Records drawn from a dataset
╭──

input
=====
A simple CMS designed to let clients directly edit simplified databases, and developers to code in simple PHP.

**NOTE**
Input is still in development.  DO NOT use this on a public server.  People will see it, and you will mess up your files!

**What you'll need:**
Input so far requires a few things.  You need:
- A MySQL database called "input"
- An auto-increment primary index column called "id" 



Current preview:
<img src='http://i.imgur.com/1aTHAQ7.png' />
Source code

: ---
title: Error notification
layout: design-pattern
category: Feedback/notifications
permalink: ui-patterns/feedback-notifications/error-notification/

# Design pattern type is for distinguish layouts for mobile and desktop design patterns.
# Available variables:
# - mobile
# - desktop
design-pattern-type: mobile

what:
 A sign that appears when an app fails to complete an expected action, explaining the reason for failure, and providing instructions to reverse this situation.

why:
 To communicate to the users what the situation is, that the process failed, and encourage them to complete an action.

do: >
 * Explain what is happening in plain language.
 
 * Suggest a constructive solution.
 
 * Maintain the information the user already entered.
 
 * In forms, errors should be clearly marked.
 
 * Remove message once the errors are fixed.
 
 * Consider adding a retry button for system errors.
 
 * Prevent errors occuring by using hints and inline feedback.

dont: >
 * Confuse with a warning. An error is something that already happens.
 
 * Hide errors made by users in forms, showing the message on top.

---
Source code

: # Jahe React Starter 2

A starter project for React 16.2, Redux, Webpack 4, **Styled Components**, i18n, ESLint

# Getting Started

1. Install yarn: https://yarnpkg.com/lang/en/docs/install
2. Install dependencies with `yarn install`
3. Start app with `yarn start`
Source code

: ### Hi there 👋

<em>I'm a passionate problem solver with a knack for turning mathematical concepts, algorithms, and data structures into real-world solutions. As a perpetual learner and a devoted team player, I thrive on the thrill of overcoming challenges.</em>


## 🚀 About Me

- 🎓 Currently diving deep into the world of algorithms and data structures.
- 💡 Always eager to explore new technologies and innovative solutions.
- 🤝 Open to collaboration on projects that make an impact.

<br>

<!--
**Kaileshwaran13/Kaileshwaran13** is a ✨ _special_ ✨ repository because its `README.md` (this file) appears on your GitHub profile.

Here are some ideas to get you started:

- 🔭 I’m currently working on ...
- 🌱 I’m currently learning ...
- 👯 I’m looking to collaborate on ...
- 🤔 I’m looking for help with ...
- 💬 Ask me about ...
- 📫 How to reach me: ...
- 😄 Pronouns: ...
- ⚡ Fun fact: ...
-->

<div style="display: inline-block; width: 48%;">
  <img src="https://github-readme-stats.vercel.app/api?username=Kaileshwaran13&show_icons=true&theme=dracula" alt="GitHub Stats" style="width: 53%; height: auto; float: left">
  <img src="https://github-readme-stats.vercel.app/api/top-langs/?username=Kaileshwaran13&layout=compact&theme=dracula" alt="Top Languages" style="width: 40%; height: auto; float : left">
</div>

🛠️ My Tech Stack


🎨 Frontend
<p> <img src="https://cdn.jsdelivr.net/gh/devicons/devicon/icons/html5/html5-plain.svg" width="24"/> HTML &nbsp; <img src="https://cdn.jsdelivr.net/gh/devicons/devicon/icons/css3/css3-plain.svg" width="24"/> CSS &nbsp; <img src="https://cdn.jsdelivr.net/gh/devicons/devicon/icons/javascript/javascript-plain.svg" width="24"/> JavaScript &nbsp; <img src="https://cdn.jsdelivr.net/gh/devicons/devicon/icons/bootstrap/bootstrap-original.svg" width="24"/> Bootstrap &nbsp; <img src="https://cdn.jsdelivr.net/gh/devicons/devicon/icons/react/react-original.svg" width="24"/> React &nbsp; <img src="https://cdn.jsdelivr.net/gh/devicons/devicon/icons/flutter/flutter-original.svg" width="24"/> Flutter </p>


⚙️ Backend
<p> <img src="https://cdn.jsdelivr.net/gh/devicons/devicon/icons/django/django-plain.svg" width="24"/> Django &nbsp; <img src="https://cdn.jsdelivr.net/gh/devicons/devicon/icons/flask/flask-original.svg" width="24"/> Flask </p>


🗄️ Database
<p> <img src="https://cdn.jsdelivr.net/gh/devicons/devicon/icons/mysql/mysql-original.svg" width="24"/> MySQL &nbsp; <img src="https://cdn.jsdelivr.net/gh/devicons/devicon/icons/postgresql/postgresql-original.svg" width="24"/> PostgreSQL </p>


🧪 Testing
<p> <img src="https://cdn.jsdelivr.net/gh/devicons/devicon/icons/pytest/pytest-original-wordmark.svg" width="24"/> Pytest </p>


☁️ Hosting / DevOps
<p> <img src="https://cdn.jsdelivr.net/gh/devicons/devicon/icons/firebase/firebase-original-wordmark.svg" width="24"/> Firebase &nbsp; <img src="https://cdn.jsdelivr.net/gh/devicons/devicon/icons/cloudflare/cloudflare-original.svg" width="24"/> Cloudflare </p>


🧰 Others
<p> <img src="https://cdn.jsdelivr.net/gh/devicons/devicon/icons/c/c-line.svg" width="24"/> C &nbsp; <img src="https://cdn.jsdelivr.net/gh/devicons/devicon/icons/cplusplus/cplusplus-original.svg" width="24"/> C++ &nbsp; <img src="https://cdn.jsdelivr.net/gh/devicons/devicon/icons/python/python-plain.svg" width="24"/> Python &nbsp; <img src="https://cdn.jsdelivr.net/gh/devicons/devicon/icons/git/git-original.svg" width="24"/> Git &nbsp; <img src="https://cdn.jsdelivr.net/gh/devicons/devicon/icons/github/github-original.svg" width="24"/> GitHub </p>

╰──

What is being asked
Repeat the whole of the data above exactly as it appears.

Completed exercise
input
=====
A simple CMS designed to let clients directly edit simplified databases, and developers to code in simple PHP.

**NOTE**
Input is still in development.  DO NOT use this on a public server.  People will see it, and you will mess up your files!

**What you'll need:**
Input so far requires a few things.  You need:
- A MySQL database called "input"
- An auto-increment primary index column called "id" 



Current preview:
<img src='http://i.imgur.com/1aTHAQ7.png' />
Source code

: ---
title: Error notification
layout: design-pattern
category: Feedback/notifications
permalink: ui-patterns/feedback-notifications/error-notification/

# Design pattern type is for distinguish layouts for mobile and desktop design patterns.
# Available variables:
# - mobile
# - desktop
design-pattern-type: mobile

what:
 A sign that appears when an app fails to complete an expected action, explaining the reason for failure, and providing instructions to reverse this situation.

why:
 To communicate to the users what the situation is, that the process failed, and encourage them to complete an action.

do: >
 * Explain what is happening in plain language.
 
 * Suggest a constructive solution.
 
 * Maintain the information the user already entered.
 
 * In forms, errors should be clearly marked.
 
 * Remove message once the errors are fixed.
 
 * Consider adding a retry button for system errors.
 
 * Prevent errors occuring by using hints and inline feedback.

dont: >
 * Confuse with a warning. An error is something that already happens.
 
 * Hide errors made by users in forms, showing the message on top.

---
Source code

: # Jahe React Starter 2

A starter project for React 16.2, Redux, Webpack 4, **Styled Components**, i18n, ESLint

# Getting Started

1. Install yarn: https://yarnpkg.com/lang/en/docs/install
2. Install dependencies with `yarn install`
3. Start app with `yarn start`
Source code

: ### Hi there 👋

<em>I'm a passionate problem solver with a knack for turning mathematical concepts, algorithms, and data structures into real-world solutions. As a perpetual learner and a devoted team player, I thrive on the thrill of overcoming challenges.</em>


## 🚀 About Me

- 🎓 Currently diving deep into the world of algorithms and data structures.
- 💡 Always eager to explore new technologies and innovative solutions.
- 🤝 Open to collaboration on projects that make an impact.

<br>

<!--
**Kaileshwaran13/Kaileshwaran13** is a ✨ _special_ ✨ repository because its `README.md` (this file) appears on your GitHub profile.

Here are some ideas to get you started:

- 🔭 I’m currently working on ...
- 🌱 I’m currently learning ...
- 👯 I’m looking to collaborate on ...
- 🤔 I’m looking for help with ...
- 💬 Ask me about ...
- 📫 How to reach me: ...
- 😄 Pronouns: ...
- ⚡ Fun fact: ...
-->

<div style="display: inline-block; width: 48%;">
  <img src="https://github-readme-stats.vercel.app/api?username=Kaileshwaran13&show_icons=true&theme=dracula" alt="GitHub Stats" style="width: 53%; height: auto; float: left">
  <img src="https://github-readme-stats.vercel.app/api/top-langs/?username=Kaileshwaran13&layout=compact&theme=dracula" alt="Top Languages" style="width: 40%; height: auto; float : left">
</div>

🛠️ My Tech Stack


🎨 Frontend
<p> <img src="https://cdn.jsdelivr.net/gh/devicons/devicon/icons/html5/html5-plain.svg" width="24"/> HTML &nbsp; <img src="https://cdn.jsdelivr.net/gh/devicons/devicon/icons/css3/css3-plain.svg" width="24"/> CSS &nbsp; <img src="https://cdn.jsdelivr.net/gh/devicons/devicon/icons/javascript/javascript-plain.svg" width="24"/> JavaScript &nbsp; <img src="https://cdn.jsdelivr.net/gh/devicons/devicon/icons/bootstrap/bootstrap-original.svg" width="24"/> Bootstrap &nbsp; <img src="https://cdn.jsdelivr.net/gh/devicons/devicon/icons/react/react-original.svg" width="24"/> React &nbsp; <img src="https://cdn.jsdelivr.net/gh/devicons/devicon/icons/flutter/flutter-original.svg" width="24"/> Flutter </p>


⚙️ Backend
<p> <img src="https://cdn.jsdelivr.net/gh/devicons/devicon/icons/django/django-plain.svg" width="24"/> Django &nbsp; <img src="https://cdn.jsdelivr.net/gh/devicons/devicon/icons/flask/flask-original.svg" width="24"/> Flask </p>


🗄️ Database
<p> <img src="https://cdn.jsdelivr.net/gh/devicons/devicon/icons/mysql/mysql-original.svg" width="24"/> MySQL &nbsp; <img src="https://cdn.jsdelivr.net/gh/devicons/devicon/icons/postgresql/postgresql-original.svg" width="24"/> PostgreSQL </p>


🧪 Testing
<p> <img src="https://cdn.jsdelivr.net/gh/devicons/devicon/icons/pytest/pytest-original-wordmark.svg" width="24"/> Pytest </p>


☁️ Hosting / DevOps
<p> <img src="https://cdn.jsdelivr.net/gh/devicons/devicon/icons/firebase/firebase-original-wordmark.svg" width="24"/> Firebase &nbsp; <img src="https://cdn.jsdelivr.net/gh/devicons/devicon/icons/cloudflare/cloudflare-original.svg" width="24"/> Cloudflare </p>


🧰 Others
<p> <img src="https://cdn.jsdelivr.net/gh/devicons/devicon/icons/c/c-line.svg" width="24"/> C &nbsp; <img src="https://cdn.jsdelivr.net/gh/devicons/devicon/icons/cplusplus/cplusplus-original.svg" width="24"/> C++ &nbsp; <img src="https://cdn.jsdelivr.net/gh/devicons/devicon/icons/python/python-plain.svg" width="24"/> Python &nbsp; <img src="https://cdn.jsdelivr.net/gh/devicons/devicon/icons/git/git-original.svg" width="24"/> Git &nbsp; <img src="https://cdn.jsdelivr.net/gh/devicons/devicon/icons/github/github-original.svg" width="24"/> GitHub </p>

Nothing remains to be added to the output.